Maybe in today’s 24/7 lifestyle, the fear of the past-midnight call has been diluted. Much so that it’s not as taboo to be calling your friends late in the night to talk about a date that went bad or to invite him out for a drinking session at the kedai mamak. In fact at 2am you might not even be asleep yet, and a ringing phone does not instil in you the heart-thumping fear and does not make your mind conjure up 20 different scenarios of tragedy in that three minutes it takes you to pick up the receiver and say a breathless and worried “hello”.
But it is the post-midnight call of bad news that compels families, and friends, to immediately come together in a way that nothing else will. Drop everything else, sleep be set aside, forget an early morning meeting that you have to be up for – when the call comes, you are there.
My mother died in the afternoon all those years ago, so the round of phone calls was performed in the light of day – not as urgent, with people coming staggered throughout the rest of the day at their convenience.
But I remember staying at my aunt’s house when once the phone rang past the witching hour. I picked it up and another uncle, sombre in voice, asked to speak to my aunt. There was muted conversation, an exclamation of surprise, a slow click as the receiver was put back in place. My younger cousin had died.
And the family came together at once, bundling all the sleepy children, protesting or not, into cars for the drive to my uncle’s house. Some still in pyjamas, some hastily dressed in ill-matching clothes – it was no time to preen and look pretty, as people tend to do during day visits.
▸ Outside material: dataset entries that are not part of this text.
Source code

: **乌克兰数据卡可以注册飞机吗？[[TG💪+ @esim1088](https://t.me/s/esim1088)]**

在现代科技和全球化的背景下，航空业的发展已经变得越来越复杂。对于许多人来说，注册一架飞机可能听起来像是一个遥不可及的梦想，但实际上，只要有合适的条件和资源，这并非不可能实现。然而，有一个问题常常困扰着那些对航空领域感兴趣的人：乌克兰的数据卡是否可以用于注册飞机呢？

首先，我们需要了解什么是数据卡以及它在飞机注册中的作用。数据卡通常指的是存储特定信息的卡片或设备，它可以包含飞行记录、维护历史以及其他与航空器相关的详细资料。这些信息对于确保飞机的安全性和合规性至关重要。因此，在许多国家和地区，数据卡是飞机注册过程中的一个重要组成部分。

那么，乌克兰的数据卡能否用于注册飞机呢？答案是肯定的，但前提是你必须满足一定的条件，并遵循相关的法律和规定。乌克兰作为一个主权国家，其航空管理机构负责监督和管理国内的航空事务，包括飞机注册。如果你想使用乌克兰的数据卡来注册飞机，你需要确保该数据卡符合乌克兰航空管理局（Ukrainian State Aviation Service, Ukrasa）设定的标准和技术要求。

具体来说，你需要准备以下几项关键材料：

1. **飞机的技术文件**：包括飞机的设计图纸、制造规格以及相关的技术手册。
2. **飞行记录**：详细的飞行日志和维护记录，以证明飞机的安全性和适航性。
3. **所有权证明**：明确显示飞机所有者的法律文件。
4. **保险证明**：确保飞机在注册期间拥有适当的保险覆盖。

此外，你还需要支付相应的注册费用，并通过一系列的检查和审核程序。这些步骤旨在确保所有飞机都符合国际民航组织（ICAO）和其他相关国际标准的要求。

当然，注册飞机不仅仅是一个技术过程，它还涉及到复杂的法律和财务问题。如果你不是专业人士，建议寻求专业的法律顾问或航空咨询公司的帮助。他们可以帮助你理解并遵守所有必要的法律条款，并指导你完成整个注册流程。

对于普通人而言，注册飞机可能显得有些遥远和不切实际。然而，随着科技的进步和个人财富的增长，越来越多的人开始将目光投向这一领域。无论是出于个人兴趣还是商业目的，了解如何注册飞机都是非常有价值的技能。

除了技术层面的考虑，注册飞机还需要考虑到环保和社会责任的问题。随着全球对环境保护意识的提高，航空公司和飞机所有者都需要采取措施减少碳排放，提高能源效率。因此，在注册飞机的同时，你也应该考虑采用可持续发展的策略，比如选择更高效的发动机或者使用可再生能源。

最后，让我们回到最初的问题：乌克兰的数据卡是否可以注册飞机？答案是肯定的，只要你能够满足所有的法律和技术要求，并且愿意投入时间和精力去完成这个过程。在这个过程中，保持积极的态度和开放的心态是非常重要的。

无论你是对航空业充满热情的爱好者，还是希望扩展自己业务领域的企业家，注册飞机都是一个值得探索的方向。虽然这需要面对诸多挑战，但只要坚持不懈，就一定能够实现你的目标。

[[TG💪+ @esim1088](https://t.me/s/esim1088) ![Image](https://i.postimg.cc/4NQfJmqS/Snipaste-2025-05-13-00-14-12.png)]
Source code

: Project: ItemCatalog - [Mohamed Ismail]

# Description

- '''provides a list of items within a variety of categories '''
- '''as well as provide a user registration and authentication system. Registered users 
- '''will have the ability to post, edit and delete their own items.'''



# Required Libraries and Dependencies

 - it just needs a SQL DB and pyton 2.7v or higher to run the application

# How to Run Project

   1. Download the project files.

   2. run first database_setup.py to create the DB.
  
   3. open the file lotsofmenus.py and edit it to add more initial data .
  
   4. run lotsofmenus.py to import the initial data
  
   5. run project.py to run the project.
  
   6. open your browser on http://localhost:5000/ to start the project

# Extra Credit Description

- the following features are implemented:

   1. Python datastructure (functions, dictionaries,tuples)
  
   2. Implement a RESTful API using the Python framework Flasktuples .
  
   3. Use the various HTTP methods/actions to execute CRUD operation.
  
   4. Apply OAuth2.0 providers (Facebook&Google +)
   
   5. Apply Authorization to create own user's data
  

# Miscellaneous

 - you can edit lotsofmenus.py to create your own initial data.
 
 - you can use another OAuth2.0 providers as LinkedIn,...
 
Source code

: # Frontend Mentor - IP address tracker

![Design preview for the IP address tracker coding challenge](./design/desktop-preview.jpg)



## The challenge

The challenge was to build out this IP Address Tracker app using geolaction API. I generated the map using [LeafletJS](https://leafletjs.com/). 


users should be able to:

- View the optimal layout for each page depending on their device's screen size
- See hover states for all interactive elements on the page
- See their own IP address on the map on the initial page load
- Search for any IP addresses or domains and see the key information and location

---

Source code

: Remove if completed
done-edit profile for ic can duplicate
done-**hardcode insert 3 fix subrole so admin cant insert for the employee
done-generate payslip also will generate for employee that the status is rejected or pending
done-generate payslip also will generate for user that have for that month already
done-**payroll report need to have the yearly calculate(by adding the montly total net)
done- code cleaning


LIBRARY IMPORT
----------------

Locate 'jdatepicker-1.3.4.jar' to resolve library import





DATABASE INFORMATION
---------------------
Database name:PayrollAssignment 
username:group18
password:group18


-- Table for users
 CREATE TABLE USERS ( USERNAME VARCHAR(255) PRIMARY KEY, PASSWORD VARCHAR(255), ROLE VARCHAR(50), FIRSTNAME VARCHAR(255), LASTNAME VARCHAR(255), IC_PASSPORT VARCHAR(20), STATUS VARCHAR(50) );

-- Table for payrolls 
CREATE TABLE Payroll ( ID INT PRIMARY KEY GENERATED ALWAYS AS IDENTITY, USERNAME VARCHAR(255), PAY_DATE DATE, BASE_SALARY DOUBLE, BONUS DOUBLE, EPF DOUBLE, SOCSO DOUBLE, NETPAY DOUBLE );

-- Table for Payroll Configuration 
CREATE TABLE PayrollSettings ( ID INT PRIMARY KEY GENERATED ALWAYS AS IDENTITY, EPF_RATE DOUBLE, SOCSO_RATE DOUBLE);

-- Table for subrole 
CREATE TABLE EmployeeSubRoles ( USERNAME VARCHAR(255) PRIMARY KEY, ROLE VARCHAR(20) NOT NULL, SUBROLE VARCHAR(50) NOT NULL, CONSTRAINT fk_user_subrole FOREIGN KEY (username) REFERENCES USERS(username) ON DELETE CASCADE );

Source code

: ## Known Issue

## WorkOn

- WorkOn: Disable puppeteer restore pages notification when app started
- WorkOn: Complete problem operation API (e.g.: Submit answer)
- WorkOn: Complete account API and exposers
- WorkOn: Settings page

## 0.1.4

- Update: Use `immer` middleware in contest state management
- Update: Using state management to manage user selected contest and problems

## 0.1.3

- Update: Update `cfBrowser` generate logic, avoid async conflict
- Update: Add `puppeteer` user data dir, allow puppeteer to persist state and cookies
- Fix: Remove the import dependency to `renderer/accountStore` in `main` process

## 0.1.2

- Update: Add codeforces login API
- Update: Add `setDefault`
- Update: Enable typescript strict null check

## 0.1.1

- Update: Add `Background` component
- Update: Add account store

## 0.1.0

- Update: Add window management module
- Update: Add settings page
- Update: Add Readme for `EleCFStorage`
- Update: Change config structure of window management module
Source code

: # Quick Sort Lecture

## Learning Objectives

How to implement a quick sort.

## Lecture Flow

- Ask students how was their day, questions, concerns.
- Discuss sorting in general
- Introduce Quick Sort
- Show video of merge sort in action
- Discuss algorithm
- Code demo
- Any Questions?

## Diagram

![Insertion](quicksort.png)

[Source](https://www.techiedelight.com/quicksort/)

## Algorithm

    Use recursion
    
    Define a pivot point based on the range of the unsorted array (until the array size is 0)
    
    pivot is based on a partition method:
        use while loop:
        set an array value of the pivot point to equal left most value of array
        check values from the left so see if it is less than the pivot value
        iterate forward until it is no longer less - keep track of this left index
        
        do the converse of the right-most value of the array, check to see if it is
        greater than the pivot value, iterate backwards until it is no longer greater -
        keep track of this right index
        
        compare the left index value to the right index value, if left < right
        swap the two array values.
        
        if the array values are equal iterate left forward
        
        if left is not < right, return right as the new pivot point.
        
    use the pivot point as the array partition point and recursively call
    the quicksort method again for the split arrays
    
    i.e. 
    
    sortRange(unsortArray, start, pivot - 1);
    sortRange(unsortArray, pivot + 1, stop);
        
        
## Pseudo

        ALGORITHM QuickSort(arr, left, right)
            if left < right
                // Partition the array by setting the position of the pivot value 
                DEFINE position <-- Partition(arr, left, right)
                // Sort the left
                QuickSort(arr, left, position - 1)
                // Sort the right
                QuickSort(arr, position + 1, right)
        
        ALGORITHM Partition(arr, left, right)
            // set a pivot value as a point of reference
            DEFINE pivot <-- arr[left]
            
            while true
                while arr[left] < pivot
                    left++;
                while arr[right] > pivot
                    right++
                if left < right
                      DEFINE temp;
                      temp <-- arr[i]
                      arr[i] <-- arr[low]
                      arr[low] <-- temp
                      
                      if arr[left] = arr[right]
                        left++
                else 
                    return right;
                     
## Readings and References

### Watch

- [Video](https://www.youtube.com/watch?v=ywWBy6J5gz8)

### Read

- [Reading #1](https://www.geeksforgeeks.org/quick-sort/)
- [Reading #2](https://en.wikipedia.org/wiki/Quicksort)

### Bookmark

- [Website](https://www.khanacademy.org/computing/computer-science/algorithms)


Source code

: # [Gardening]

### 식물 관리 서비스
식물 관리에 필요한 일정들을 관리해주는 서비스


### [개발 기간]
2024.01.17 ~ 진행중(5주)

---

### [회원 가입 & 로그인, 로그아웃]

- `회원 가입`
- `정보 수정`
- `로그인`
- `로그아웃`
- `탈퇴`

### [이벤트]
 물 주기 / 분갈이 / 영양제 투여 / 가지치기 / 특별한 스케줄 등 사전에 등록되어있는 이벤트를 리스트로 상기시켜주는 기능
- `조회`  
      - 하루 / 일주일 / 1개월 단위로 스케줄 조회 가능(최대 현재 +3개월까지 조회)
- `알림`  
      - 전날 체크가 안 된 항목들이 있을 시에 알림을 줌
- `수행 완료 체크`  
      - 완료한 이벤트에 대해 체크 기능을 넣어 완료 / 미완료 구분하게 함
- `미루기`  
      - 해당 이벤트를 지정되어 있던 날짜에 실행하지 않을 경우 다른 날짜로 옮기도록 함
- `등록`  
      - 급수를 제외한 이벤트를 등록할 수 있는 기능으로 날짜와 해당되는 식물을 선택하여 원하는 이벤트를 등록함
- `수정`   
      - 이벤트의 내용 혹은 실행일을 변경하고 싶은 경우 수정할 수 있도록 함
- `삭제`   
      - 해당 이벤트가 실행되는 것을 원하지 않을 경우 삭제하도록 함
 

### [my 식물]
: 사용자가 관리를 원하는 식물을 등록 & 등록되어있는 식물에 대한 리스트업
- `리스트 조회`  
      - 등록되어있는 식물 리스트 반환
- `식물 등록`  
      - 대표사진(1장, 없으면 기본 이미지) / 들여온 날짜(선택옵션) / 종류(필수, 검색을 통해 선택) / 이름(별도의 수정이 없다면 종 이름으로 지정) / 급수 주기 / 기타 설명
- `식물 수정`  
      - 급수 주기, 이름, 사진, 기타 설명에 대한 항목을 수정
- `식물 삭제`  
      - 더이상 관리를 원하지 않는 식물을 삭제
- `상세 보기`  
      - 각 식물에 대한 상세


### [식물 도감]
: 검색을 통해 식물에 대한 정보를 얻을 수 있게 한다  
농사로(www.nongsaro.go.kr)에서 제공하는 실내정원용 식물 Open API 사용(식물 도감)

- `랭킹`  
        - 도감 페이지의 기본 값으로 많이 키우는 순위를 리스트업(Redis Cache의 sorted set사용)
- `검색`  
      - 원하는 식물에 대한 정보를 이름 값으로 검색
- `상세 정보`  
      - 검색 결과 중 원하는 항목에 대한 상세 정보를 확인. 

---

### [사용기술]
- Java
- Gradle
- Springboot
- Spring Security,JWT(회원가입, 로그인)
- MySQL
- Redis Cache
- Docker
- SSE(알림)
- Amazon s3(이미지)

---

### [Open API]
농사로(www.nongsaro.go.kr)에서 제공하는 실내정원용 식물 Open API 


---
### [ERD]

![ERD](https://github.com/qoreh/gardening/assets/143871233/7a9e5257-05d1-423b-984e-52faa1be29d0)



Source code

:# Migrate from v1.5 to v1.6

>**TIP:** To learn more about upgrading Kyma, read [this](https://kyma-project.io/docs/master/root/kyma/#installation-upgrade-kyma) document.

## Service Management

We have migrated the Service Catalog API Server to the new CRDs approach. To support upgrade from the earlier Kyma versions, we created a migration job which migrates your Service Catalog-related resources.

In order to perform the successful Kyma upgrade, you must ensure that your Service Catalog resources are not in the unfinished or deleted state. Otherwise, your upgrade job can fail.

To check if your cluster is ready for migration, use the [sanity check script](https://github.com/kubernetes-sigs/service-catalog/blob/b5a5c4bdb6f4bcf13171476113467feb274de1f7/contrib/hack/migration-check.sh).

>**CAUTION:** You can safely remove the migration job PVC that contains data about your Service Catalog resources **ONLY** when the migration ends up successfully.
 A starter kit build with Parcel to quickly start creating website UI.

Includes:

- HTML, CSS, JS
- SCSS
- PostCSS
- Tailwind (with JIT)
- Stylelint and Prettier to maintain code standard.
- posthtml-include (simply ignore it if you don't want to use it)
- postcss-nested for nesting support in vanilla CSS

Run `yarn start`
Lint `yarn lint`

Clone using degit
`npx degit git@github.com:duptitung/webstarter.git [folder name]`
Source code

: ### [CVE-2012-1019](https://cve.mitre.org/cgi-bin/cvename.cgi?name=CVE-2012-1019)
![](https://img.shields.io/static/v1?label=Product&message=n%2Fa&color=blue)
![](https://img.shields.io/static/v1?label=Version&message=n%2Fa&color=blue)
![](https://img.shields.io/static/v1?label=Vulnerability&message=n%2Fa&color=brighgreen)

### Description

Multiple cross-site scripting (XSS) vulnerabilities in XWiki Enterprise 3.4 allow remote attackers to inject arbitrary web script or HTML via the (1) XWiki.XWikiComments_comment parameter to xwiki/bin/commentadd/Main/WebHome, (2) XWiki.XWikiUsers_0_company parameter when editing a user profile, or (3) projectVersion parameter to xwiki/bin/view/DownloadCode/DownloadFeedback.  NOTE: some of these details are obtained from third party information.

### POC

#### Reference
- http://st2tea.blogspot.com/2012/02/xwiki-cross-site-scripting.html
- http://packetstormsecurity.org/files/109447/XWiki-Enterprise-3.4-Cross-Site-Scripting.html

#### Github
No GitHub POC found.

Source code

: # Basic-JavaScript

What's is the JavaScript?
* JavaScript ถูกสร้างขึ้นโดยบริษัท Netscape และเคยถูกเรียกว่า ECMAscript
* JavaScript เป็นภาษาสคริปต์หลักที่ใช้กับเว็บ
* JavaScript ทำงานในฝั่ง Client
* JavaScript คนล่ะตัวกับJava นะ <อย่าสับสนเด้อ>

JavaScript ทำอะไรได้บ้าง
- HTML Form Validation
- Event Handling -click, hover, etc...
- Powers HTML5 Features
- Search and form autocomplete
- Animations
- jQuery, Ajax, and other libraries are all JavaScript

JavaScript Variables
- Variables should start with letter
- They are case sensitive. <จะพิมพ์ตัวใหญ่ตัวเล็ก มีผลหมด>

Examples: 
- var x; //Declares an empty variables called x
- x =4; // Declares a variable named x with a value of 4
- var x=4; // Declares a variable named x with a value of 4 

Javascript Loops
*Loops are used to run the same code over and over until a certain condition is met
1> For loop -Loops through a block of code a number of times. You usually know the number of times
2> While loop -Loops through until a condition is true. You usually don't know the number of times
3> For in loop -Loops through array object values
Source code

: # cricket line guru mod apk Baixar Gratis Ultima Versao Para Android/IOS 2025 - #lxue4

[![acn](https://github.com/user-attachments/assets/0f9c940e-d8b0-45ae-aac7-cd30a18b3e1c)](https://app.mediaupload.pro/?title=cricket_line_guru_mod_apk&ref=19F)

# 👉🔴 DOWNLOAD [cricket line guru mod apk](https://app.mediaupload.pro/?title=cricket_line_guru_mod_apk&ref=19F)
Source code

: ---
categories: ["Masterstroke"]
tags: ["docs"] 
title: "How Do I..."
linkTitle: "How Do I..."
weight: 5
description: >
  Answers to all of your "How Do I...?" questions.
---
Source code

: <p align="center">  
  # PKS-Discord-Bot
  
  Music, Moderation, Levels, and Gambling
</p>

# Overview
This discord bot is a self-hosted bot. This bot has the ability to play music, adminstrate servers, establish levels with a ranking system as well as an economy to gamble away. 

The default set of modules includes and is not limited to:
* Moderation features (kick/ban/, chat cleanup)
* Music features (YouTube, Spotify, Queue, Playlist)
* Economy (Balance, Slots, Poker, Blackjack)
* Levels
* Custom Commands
This was the very soul of ziarah, visiting the ill or paying respects to the dead. It is not for the dead that we come, but for the living. It is not for what we can bring them – the nicely packaged basket of fruits or box of chocolates locked away in closed stores – it is us, and we are there. The family grouped from all over, some a mere hour’s drive away, some taking more than four hours to get there. But they came, wasting no more than an hour from receiving the call to setting out.
Funny how death should be the reunion-maker. Have you ever tried getting your family to a get-together for a celebration? Hours of phone calls to pick a good day, adjust schedules, set a time convenient for all. And try it with friends, that’s even harder. Choosing a good place to meet, juggling dates and times, getting the usual last-minute cancellations because of other pressing matters.
But death just comes without warning. No appointments, no asking if everyone’s free on that date, no RSVPs and no reminder calls not to be late. And not even considerate enough to do it before midnight.